みなさんは家や部屋の整理・整頓をするとき、どういう方法を思い付きますか?ボクならばまずは家や部屋に新しいモノが増えないことを考えます。すごく当たり前です。今の状態を把握して、俯瞰して、カテゴリーに分けたり、要不要に分けたりしながら、整理・整頓を進めていくはずです。少なくともボクはそうです。

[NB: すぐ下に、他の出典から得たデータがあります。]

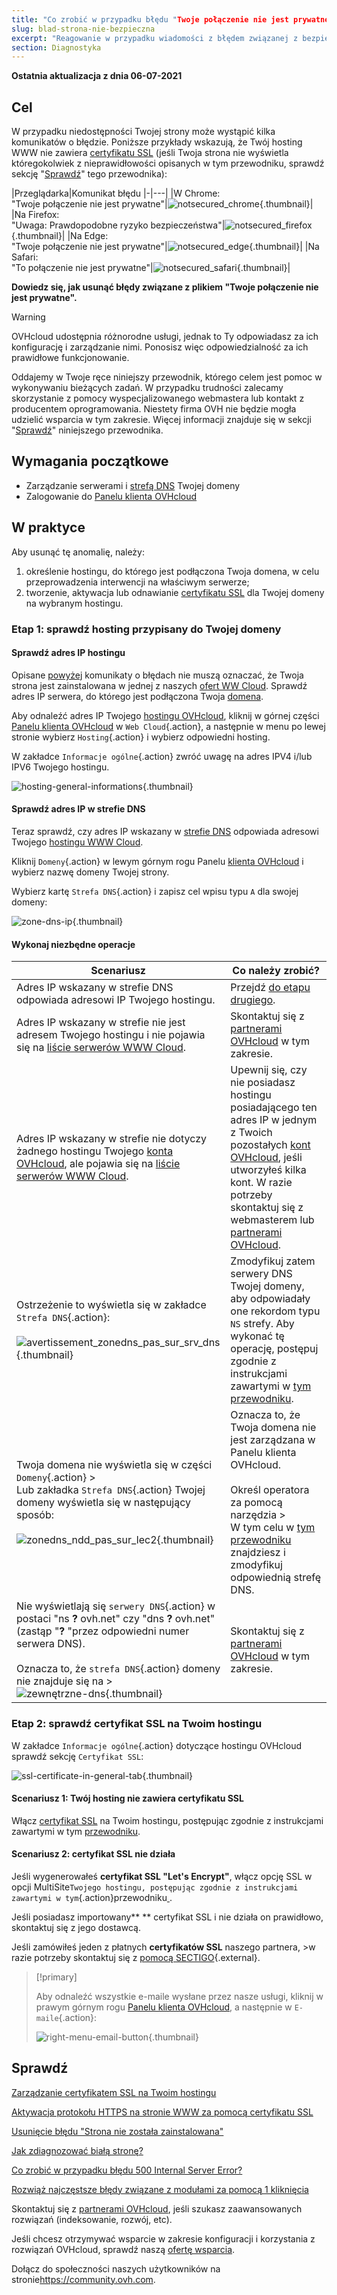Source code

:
 ```yaml
---
title: "Co zrobić w przypadku błędu "Twoje połączenie nie jest prywatne"?"
slug: blad-strona-nie-bezpieczna
excerpt: "Reagowanie w przypadku wiadomości z błędem związanej z bezpieczeństwem strony"
section: Diagnostyka
---
```


**Ostatnia aktualizacja z dnia 06-07-2021**
 
## Cel <a name="objectif"></a>

W przypadku niedostępności Twojej strony może wystąpić kilka komunikatów o błędzie. Poniższe przykłady wskazują, że Twój hosting WWW nie zawiera [certyfikatu SSL](../les-certificats-ssl-sur-les-hebergements-web/) (jeśli Twoja strona nie wyświetla któregokolwiek z nieprawidłowości opisanych w tym przewodniku, sprawdź sekcję "[Sprawdź](#aller-plus-loin)" tego przewodnika): 

|Przeglądarka|Komunikat błędu
\|-|---|
|W Chrome:<br>"Twoje połączenie nie jest prywatne"|![notsecured_chrome](images/notsecured_chrome.png){.thumbnail}\|
|Na Firefox:<br>"Uwaga: Prawdopodobne ryzyko bezpieczeństwa"|![notsecured_firefox](images/notsecured_firefox.png){.thumbnail}\|
|Na Edge:<br>"Twoje połączenie nie jest prywatne"|![notsecured_edge](images/notsecured_edge.png){.thumbnail}\|
|Na Safari:<br>"To połączenie nie jest prywatne"|![notsecured_safari](images/notsecured_safari.png){.thumbnail}\|

**Dowiedz się, jak usunąć błędy związane z plikiem "Twoje połączenie nie jest prywatne".**

> [!warning]
>
> OVHcloud udostępnia różnorodne usługi, jednak to Ty odpowiadasz za ich konfigurację i zarządzanie nimi. Ponosisz więc odpowiedzialność za ich prawidłowe funkcjonowanie.
>
> Oddajemy w Twoje ręce niniejszy przewodnik, którego celem jest pomoc w wykonywaniu bieżących zadań. W przypadku trudności zalecamy skorzystanie z pomocy wyspecjalizowanego webmastera lub kontakt z producentem oprogramowania. Niestety firma OVH nie będzie mogła udzielić wsparcia w tym zakresie. Więcej informacji znajduje się w sekcji "[Sprawdź](#aller-plus-loin)" niniejszego przewodnika.
>

## Wymagania początkowe

- Zarządzanie serwerami i [strefą DNS](../../domains/editer-ma-zone-dns/#comprendre-la-notion-de-dns) Twojej domeny
- Zalogowanie do [Panelu klienta OVHcloud](https://www.ovh.com/auth/?action=gotomanager&from=https://www.ovh.com/fr/&ovhSubsidiary=fr)

## W praktyce

Aby usunąć tę anomalię, należy:

1. określenie hostingu, do którego jest podłączona Twoja domena, w celu przeprowadzenia interwencji na właściwym serwerze;
2. tworzenie, aktywacja lub odnawianie [certyfikatu SSL](../les-certificats-ssl-sur-les-hebergements-web/) dla Twojej domeny na wybranym hostingu.

### Etap 1: sprawdź hosting przypisany do Twojej domeny

#### Sprawdź adres IP hostingu

Opisane [powyżej](#objectif) komunikaty o błędach nie muszą oznaczać, że Twoja strona jest zainstalowana w jednej z naszych [ofert WW Cloud](https://www.ovh.com/fr/hebergement-web/). Sprawdź adres IP serwera, do którego jest podłączona Twoja [domena](https://www.ovh.com/world/domains/).

Aby odnaleźć adres IP Twojego [hostingu OVHcloud](https://www.ovh.com/fr/hebergement-web/), kliknij w górnej części [Panelu klienta OVHcloud](https://www.ovh.com/auth/?action=gotomanager&from=https://www.ovh.com/fr/&ovhSubsidiary=fr) w `Web Cloud`{.action}, a następnie w menu po lewej stronie wybierz `Hosting`{.action} i wybierz odpowiedni hosting.

W zakładce `Informacje ogólne`{.action} zwróć uwagę na adres IPV4 i/lub IPV6 Twojego hostingu.

![hosting-general-informations](images/hosting-general-informations.png){.thumbnail}

#### Sprawdź adres IP w strefie DNS

Teraz sprawdź, czy adres IP wskazany w [strefie DNS](../../domains/editer-ma-zone-dns/#comprendre-la-notion-de-dns) odpowiada adresowi Twojego [hostingu WWW Cloud](https://www.ovh.com/fr/hebergement-web/).

Kliknij `Domeny`{.action} w lewym górnym rogu Panelu [klienta OVHcloud](https://www.ovh.com/auth/?action=gotomanager&from=https://www.ovh.com/fr/&ovhSubsidiary=fr) i wybierz nazwę domeny Twojej strony.

Wybierz kartę `Strefa DNS`{.action} i zapisz cel wpisu typu `A` dla swojej domeny:

![zone-dns-ip](images/zone-dns-ip.png){.thumbnail}

#### Wykonaj niezbędne operacje

|Scenariusz|Co należy zrobić?|
|---|---|
|Adres IP wskazany w strefie DNS odpowiada adresowi IP Twojego hostingu.|Przejdź [do etapu drugiego](#etape2).|
|Adres IP wskazany w strefie nie jest adresem Twojego hostingu i nie pojawia się na [liście serwerów WWW Cloud](../liste-des-adresses-ip-des-clusters-et-hebergements-web/).|Skontaktuj się z [partnerami OVHcloud](https://partner.ovhcloud.com/fr/) w tym zakresie.|
|Adres IP wskazany w strefie nie dotyczy żadnego hostingu Twojego [konta OVHcloud](https://www.ovh.com/auth/?action=gotomanager&from=https://www.ovh.com/fr/&ovhSubsidiary=fr), ale pojawia się na [liście serwerów WWW Cloud](../liste-des-adresses-ip-des-clusters-et-hebergements-web/).|Upewnij się, czy nie posiadasz hostingu posiadającego ten adres IP w jednym z Twoich pozostałych [kont OVHcloud](https://www.ovh.com/auth/?action=gotomanager&from=https://www.ovh.com/fr/&ovhSubsidiary=fr), jeśli utworzyłeś kilka kont. W razie potrzeby skontaktuj się z webmasterem lub [partnerami OVHcloud](https://partner.ovhcloud.com/fr/).|
|Ostrzeżenie to wyświetla się w zakładce `Strefa DNS`{.action}:<br><br>![avertissement_zonedns_pas_sur_srv_dns](images/avertissement_zonedns_pas_sur_srv_dns.png){.thumbnail}|Zmodyfikuj zatem serwery DNS Twojej domeny, aby odpowiadały one rekordom typu `NS` strefy. Aby wykonać tę operację, postępuj zgodnie z instrukcjami zawartymi w [tym przewodniku](../../domains/generalites-serveurs-dns/).|
|Twoja domena nie wyświetla się w części `Domeny`{.action} ><br>Lub zakładka `Strefa DNS`{.action} Twojej domeny wyświetla się w następujący sposób:<br><br>![zonedns_ndd_pas_sur_lec2](images/zonedns_ndd_pas_sur_lec2.png){.thumbnail}|Oznacza to, że Twoja domena nie jest zarządzana w Panelu klienta OVHcloud.<br><br>Określ operatora za pomocą narzędzia ><br>W tym celu w [tym przewodniku](../multisites-configurer-un-multisite-sur-mon-hebergement-web/#etape-22-ajouter-un-nom-de-domaine-externe) znajdziesz i zmodyfikuj odpowiednią strefę DNS.|
|Nie wyświetlają się `serwery DNS`{.action} w postaci "ns **?** ovh.net" czy "dns **?** ovh.net" (zastąp "**?** "przez odpowiedni numer serwera DNS).<br><br>Oznacza to, że `strefa DNS`{.action} domeny nie znajduje się na ><br>![zewnętrzne-dns](images/external-dns-servers.png){.thumbnail}|Skontaktuj się z [partnerami OVHcloud](https://partner.ovhcloud.com/fr/) w tym zakresie.|

### Etap 2: sprawdź certyfikat SSL na Twoim hostingu <a name="etape2"></a>

W zakładce `Informacje ogólne`{.action} dotyczące hostingu OVHcloud sprawdź sekcję `Certyfikat SSL`:

![ssl-certificate-in-general-tab](images/ssl-certificate-in-general-tab.png){.thumbnail}

#### Scenariusz 1: Twój hosting nie zawiera certyfikatu SSL

Włącz [certyfikat SSL](https://www.ovh.com/fr/ssl/) na Twoim hostingu, postępując zgodnie z instrukcjami zawartymi w tym [przewodniku](../les-certificats-ssl-sur-les-hebergements-web/).

#### Scenariusz 2: certyfikat SSL nie działa

Jeśli wygenerowałeś **certyfikat SSL "Let's Encrypt"**, włącz opcję SSL w opcji MultiSite` Twojego hostingu, postępując zgodnie z instrukcjami zawartymi w tym `{.action}przewodniku[ ](../les-certificats-ssl-sur-les-hebergements-web/#activer-un-certificat-ssl-sur-un-multisite).

Jeśli posiadasz importowany** ** certyfikat SSL i nie działa on prawidłowo, skontaktuj się z jego dostawcą.

Jeśli zamówiłeś jeden z płatnych **certyfikatów SSL** naszego partnera, >w razie potrzeby skontaktuj się z [pomocą SECTIGO](https://sectigo.com/support){.external}.

> [!primary]
>
> Aby odnaleźć wszystkie e-maile wysłane przez nasze usługi, kliknij w prawym górnym rogu [Panelu klienta OVHcloud](https://www.ovh.com/auth/?action=gotomanager&from=https://www.ovh.com/fr/&ovhSubsidiary=fr), a następnie w `E-maile`{.action}:
>
>![right-menu-email-button](images/right-menu-email-button.png){.thumbnail}
>

## Sprawdź <a name="aller-plus-loin"></a>

[Zarządzanie certyfikatem SSL na Twoim hostingu](../les-certificats-ssl-sur-les-hebergements-web/)

[Aktywacja protokołu HTTPS na stronie WWW za pomocą certyfikatu SSL](../passer-site-internet-https-ssl/)

[Usunięcie błędu "Strona nie została zainstalowana"](../erreur-site-non-installe/)

[Jak zdiagnozować białą stronę?](../comment-diagnostiquer-page-blanche/)

[Co zrobić w przypadku błędu 500 Internal Server Error?](../erreur-500-internal-server-error/)

[Rozwiąż najczęstsze błędy związane z modułami za pomocą 1 kliknięcia](../erreurs-frequentes-modules-en-1-clic/)
 
Skontaktuj się z [partnerami OVHcloud](https://partner.ovhcloud.com/fr/), jeśli szukasz zaawansowanych rozwiązań (indeksowanie, rozwój, etc).

Jeśli chcesz otrzymywać wsparcie w zakresie konfiguracji i korzystania z rozwiązań OVHcloud, sprawdź naszą [ofertę wsparcia](https://www.ovhcloud.com/fr/support-levels/).

Dołącz do społeczności naszych użytkowników na stronie<https://community.ovh.com>.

新しい情報がたくさん入ってくること、情報がアップデートしていくこと、どちらもとても大事なことではありますが、それらに振り回されていたボクは、たぶん情報の量にも速度にもうまくついていけていなかった、ボクの”世の中の今をうまく捉えることができない”感覚は”世の中の今”を整理するとき、自分にとって最適な方法を見失っていたんだろうなと振り返ったわけです。
過ぎたるは猶及ばざるが如し。
自分が消費するカロリー以上に食べたならば太るってことと同じように、自分が整理できる以上の情報を摂取すれば、それらを適切に整理・整頓することもできなくて、”世の中の今をうまく捉えることができない”というすごく当然のことです。
意識しなくても情報を無尽蔵に摂取してしまう現代において、自分が”世の中のスナップショット”をとれているか?ということを意識すると、自分にとって最適な情報との付き合い方を再発見するきっかけになるかもしれないと今日も新聞を読みながら思ったりしています。